Friday, April 6, 2012

~an Easter dessert & winners announced~

 If you love Cadburry eggs as much as I do, you will love these brownies!


Cream Egg Brownies

YIELD: 16 brownies
TOTAL TIME: 3 hours

Ingredients:

For Brownies:
2/3 cup flour
2 tablespoons dark or dutch processed cocoa powder
1/2 teaspoon salt
6 ounces milk chocolate, chopped
1/2 cup (1 stick) unsalted butter, cut into cubes
1/4 cup granulated sugar
1/2 cup light brown sugar, packed
2 large eggs, at room temperature, lightly beaten
1 teaspoon vanilla extract
For Cream Filling:
1/4 cup light corn syrup
2 tablespoons unsalted butter, room temperature
1/2 teaspoon vanilla extract
1/8 teaspoon salt
1 1/2 cups powdered sugar
For Glaze:
3 ounces milk chocolate, chopped
2 tablespoons unsalted butter, cut into cubes

directions:

Preheat oven to 350ºF. Line the bottom and sides of a 8-by-8-inch pan with parchment paper, leaving a slight overhang on two edges.
Sift together flour, cocoa, and salt in a small bowl and set aside.
Melt chocolate and butter in a double boiler or a medium-large bowl set over gently simmering water.
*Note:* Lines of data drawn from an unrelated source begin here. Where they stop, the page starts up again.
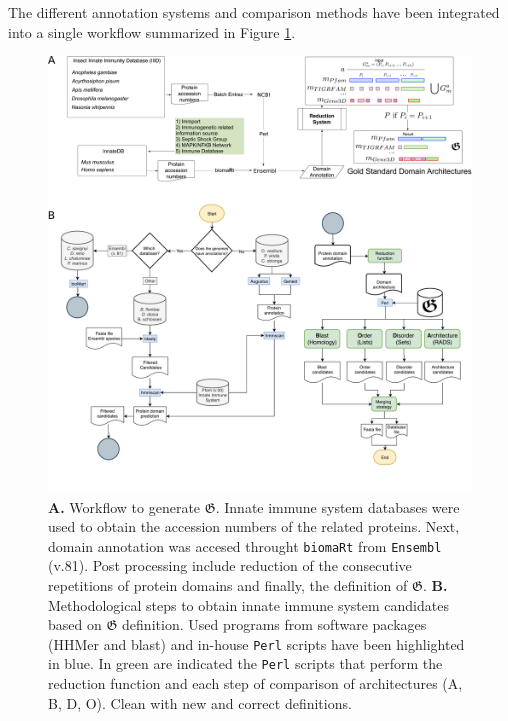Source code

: \documentclass[11pt]{article}
\newcommand{\TODO}[1]{\begingroup\color{red}#1\endgroup}
\begin{document}
The different annotation systems and comparison methods have been integrated 
into a single workflow summarized in Figure \ref{fig:workflow_golden}.

\begin{figure}[htb]
\begin{center}
\includegraphics[scale=0.17]{figures/completeALLWorkflow3}
\caption{\textbf{A.} Workflow to generate $\boldsymbol{\mathfrak{G}}$. Innate 
immune system databases were used to obtain the accession numbers of the 
related proteins. Next, domain annotation was accesed throught \texttt{biomaRt} 
from \texttt{Ensembl} (v.81). Post processing include reduction of the 
consecutive repetitions of protein domains and finally, the definition of 
$\boldsymbol{\mathfrak{G}}$. \textbf{B.} Methodological steps to obtain innate 
immune system candidates based on $\boldsymbol{\mathfrak{G}}$ definition. 
Used programs from software packages (HHMer and blast) and in-house 
\texttt{Perl} scripts have been highlighted in blue. In green are indicated the 
\texttt{Perl} scripts that perform the reduction function and each step of 
comparison of architectures (A, B, D, O). \TODO{Clean with new and correct 
definitions.}}  
\label{fig:workflow_golden}
\end{center}
\end{figure}
\end{document}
Stir until smooth, then remove from heat. Whisk in sugars and stir until dissolved and mixture has cooled slightly.
Whisk in eggs and vanilla extract until just combined (do not over mix). Sprinkle flour mixture over top and fold in to chocolate mixture using a large rubber spatula until just incorporated. Pour into prepared pan.
Bake for 25 to 30 minutes or until toothpick inserted into the middle comes out clean. Transfer pan to a wire rack and allow to cool completely.
For cream filling, beat together corn syrup, butter, vanilla, and salt on medium-high speed until smooth. Add powdered sugar, a little bit at a time, mixing until creamy. Dump 3/4 of the cream mixture on top of cooled brownies and spread into an even layer. Add a drop of yellow food coloring to remaining cream mixture and stir until evenly colored. Drop dollops of yellow cream on top of white layer, and then swirl gently with a spatula. Refrigerate for at least 2 hours or until set.
Gently melt chocolate and butter together in a double boiler or a small saucepan set over low heat. Stir until smooth. Pour over cream filling, carefully spreading into a thin, even layer. Return to refrigerator and chill until set, at least 30 minutes, or overnight if possible (brownies are best when chilled overnight).
Remove brownies from pan using the edges of the parchment paper to lift the entire block out of the pan. Using a large sharp knife, cut into 2-inch squares. Brownies will keep, refrigerated in an airtight container, for up to 5 days.
{recipe found here}

Using Random.org I have chosen the winners for the Annie Sloan paint giveaway and the 3 winners for the Febreze giveaway!
If you are a winner please email me your shipping address.
lakeliving4@msn.com


The winner of the Annie Sloan chalk paint in Antoinette, 3 brushes, and 2 waxes can be found here.
And here are the winners of the Febreze giveaway:
here
here
and
here
xoxo

11 comments:

Tricia said...

You are the Devil. I mean that in the nicest way possible ; o )

Myplace4tea said...

Ooooo I love dessert! And These brownies look sooo good!
I will make them this weekend. Thank you for sharing, and happy Easter to you and your family. Enjoy!


Angela

Cheryl said...

I can't find the winners on the links I clicked on?
Cheryl

Anonymous said...

Those flowers are BEAUTIFUL!!

Heather

Pristine Cristine said...

Cadbury eggs are my favorite ;-) Now I don't have to wait for the Easter season to enjoy them! Thanks for the recipe.

Cristine

The Country Nest said...

What a cute idea to click on the blogs!!! The brownies look so so yummy.
Happy Easter,
Donna

Twinkle Terrior said...

Cream egg brownies? Pretty flowers? I'm in heaven! Love your blog and talent. GOd bless

Fancy said...

These look amazing!

live by the sun, luv by the moon said...

I am completely ignoring the recipe...clearing my mind of the yummy photos as I type. Why you ask? Well, I had to purchase 3...yes THREE sets of Cadberry eggs for my kids as I ate the first two sets! I MUST REFRAIN!

Anonymous said...

I have a question. Do you have to have a blog in order to win the giveaways? I've only been following you a short time, but I notice all the winners have a blog.

Thanks!

DELIGHTFUL CURIOSITY said...

THIS RECIPE LOOKS FABULOUS, I CAN'T WAIT TO TRY IT THANK YOU FOR SHARING!!